The second category addresses the potential of empowering individuals. There have been initiatives to counter the effects of fake news by training social media users. For instance, Facebook released a tutorial with tips on how to recognize fake news (Brady et al.,
2017). Moreover, efforts to uncover the truth behind fake news stories have been made by fact-checkers (Hameleers & van der Meer,
2020). Using expert knowledge is not a new approach to countering fake news. It has, in fact been deployed for several decades (Fridkin et al.,
2015). However, fact-checking conducted by experts seems to have risen as a response to growing misinformation revolving around politics (Fridkin et al.,
2015). Recent studies show the potential of employing such experts (Clayton et al.,
2020).
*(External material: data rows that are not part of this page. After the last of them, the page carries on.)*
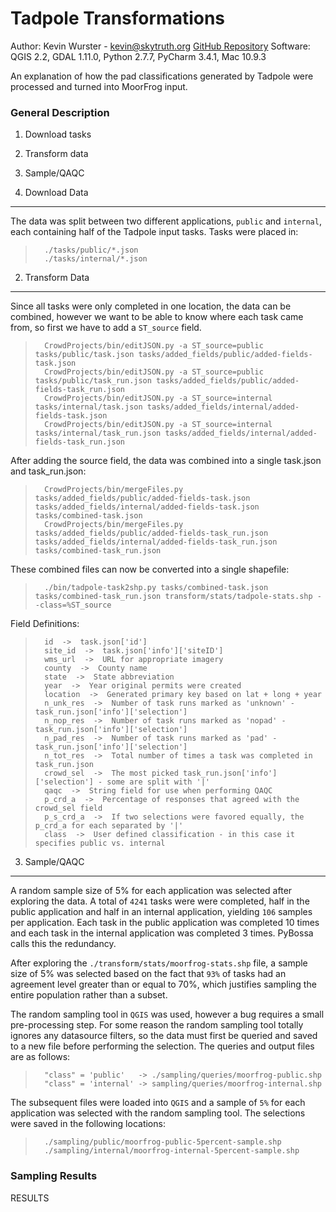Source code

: Tadpole Transformations
=======================

Author: Kevin Wurster - <kevin@skytruth.org>
[GitHub Repository](https://github.com/SkyTruth/CrowdProjects)
Software: QGIS 2.2, GDAL 1.11.0, Python 2.7.7, PyCharm 3.4.1, Mac 10.9.3

An explanation of how the pad classifications generated by Tadpole were processed and turned
into MoorFrog input.



### General Description ###
1. Download tasks
2. Transform data
3. Sample/QAQC



1. Download Data
----------------

The data was split between two different applications, `public` and `internal`, each containing
half of the Tadpole input tasks.  Tasks were placed in:

>       ./tasks/public/*.json
>       ./tasks/internal/*.json



2. Transform Data
-----------------

Since all tasks were only completed in one location, the data can be combined, however we want
to be able to know where each task came from, so first we have to add a `ST_source` field.

>       CrowdProjects/bin/editJSON.py -a ST_source=public tasks/public/task.json tasks/added_fields/public/added-fields-task.json
>       CrowdProjects/bin/editJSON.py -a ST_source=public tasks/public/task_run.json tasks/added_fields/public/added-fields-task_run.json
>       CrowdProjects/bin/editJSON.py -a ST_source=internal tasks/internal/task.json tasks/added_fields/internal/added-fields-task.json
>       CrowdProjects/bin/editJSON.py -a ST_source=internal tasks/internal/task_run.json tasks/added_fields/internal/added-fields-task_run.json

After adding the source field, the data was combined into a single task.json and task_run.json:

>       CrowdProjects/bin/mergeFiles.py tasks/added_fields/public/added-fields-task.json tasks/added_fields/internal/added-fields-task.json tasks/combined-task.json  
>       CrowdProjects/bin/mergeFiles.py tasks/added_fields/public/added-fields-task_run.json tasks/added_fields/internal/added-fields-task_run.json tasks/combined-task_run.json

These combined files can now be converted into a single shapefile:

>       ./bin/tadpole-task2shp.py tasks/combined-task.json tasks/combined-task_run.json transform/stats/tadpole-stats.shp --class=%ST_source

Field Definitions:

>       id  ->  task.json['id']
>       site_id  ->  task.json['info']['siteID']
>       wms_url  ->  URL for appropriate imagery
>       county  ->  County name
>       state  ->  State abbreviation
>       year  ->  Year original permits were created
>       location  ->  Generated primary key based on lat + long + year
>       n_unk_res  ->  Number of task runs marked as 'unknown' - task_run.json['info']['selection']  
>       n_nop_res  ->  Number of task runs marked as 'nopad' - task_run.json['info']['selection']
>       n_pad_res  ->  Number of task runs marked as 'pad' - task_run.json['info']['selection']
>       n_tot_res  ->  Total number of times a task was completed in task_run.json
>       crowd_sel  ->  The most picked task_run.json['info']['selection'] - some are split with '|'
>       qaqc  ->  String field for use when performing QAQC
>       p_crd_a  ->  Percentage of responses that agreed with the crowd_sel field
>       p_s_crd_a  ->  If two selections were favored equally, the p_crd_a for each separated by '|'
>       class  ->  User defined classification - in this case it specifies public vs. internal



3. Sample/QAQC
--------------

A random sample size of 5% for each application was selected after exploring the data.  A total 
of `4241` tasks were were completed, half in the public application and half in an internal
application, yielding `106` samples per application.  Each task in the public application was
completed 10 times and each task in the internal application was completed 3 times.  PyBossa
calls this the redundancy.

After exploring the `./transform/stats/moorfrog-stats.shp` file, a sample size of 5% was selected
based on the fact that `93%` of tasks had an agreement level greater than or equal to 70%, which
justifies sampling the entire population rather than a subset.

The random sampling tool in `QGIS` was used, however a bug requires a small pre-processing step.
For some reason the random sampling tool totally ignores any datasource filters, so the data must
first be queried and saved to a new file before performing the selection.  The queries and output
files are as follows:

>       "class" = 'public'   -> ./sampling/queries/moorfrog-public.shp
>       "class" = 'internal' -> sampling/queries/moorfrog-internal.shp

The subsequent files were loaded into `QGIS` and a sample of `5%` for each application was selected
with the random sampling tool.  The selections were saved in the following locations:

>       ./sampling/public/moorfrog-public-5percent-sample.shp
>       ./sampling/internal/moorfrog-internal-5percent-sample.shp

### Sampling Results ###

RESULTS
Fact-checkers can potentially reduce polarization and help dealing with partisan identities (Hameleers & van der Meer,
2020) and that they affect people’s evaluation of the accuracy of political messages (Fridkin et al.,
2015).
It is important to consider the limitations of deploying fact-checkers to counter the effects of fake news, as fact-checkers are only effective when correcting information that fits the prior beliefs of the person exposed to it (Hameleers & van der Meer,
2020). This means that fact-checking efforts bring those with polarized opinions on either side closer together, having potential to bridge the gap. Although the so-called backfire effect, explaining how presenting factual information to counter fake news will only lead to a stronger belief in the presented misinformation (Nyhan & Reifler,
2010) has raised concern, recent research emphasizes that evidence for such an effect is weaker than initially thought (Wood & Porter,
2019). However, merely employing fact-checking is not enough to deal with the fast-moving developments in the area of fake news (Ciampaglia et al.,
2015).
Although these two approaches are often discussed distinctly, there exists literature arguing for a more hybrid approach as well. It is, for instance, argued that machine-based and human-based approaches should not be seen as mutually exclusive (Okoro et al.,
2018). Moreover, the technologies that are currently used and developed are time-consuming and the fast-moving developments add to their complexity. Studies thus argue for the need to equip people with the right tools and knowledge to detect fake news (Zhang & Ghorbani,
2020). Moreover, to develop effective measures, joint effort of expert from all kinds of disciplines is necessary (Zhou et al.,
2019). While the potential impact of fact-checkers has been considered and recent studies point towards the potential of fact-checking efforts in reducing the effects of fake news, the evidence for such efforts is limited (Lazer et al.,
2018), and questions as to what type of protocols work and how they can be deployed remain, which means it is not clear how we can implement such methods and which factors are most important to consider.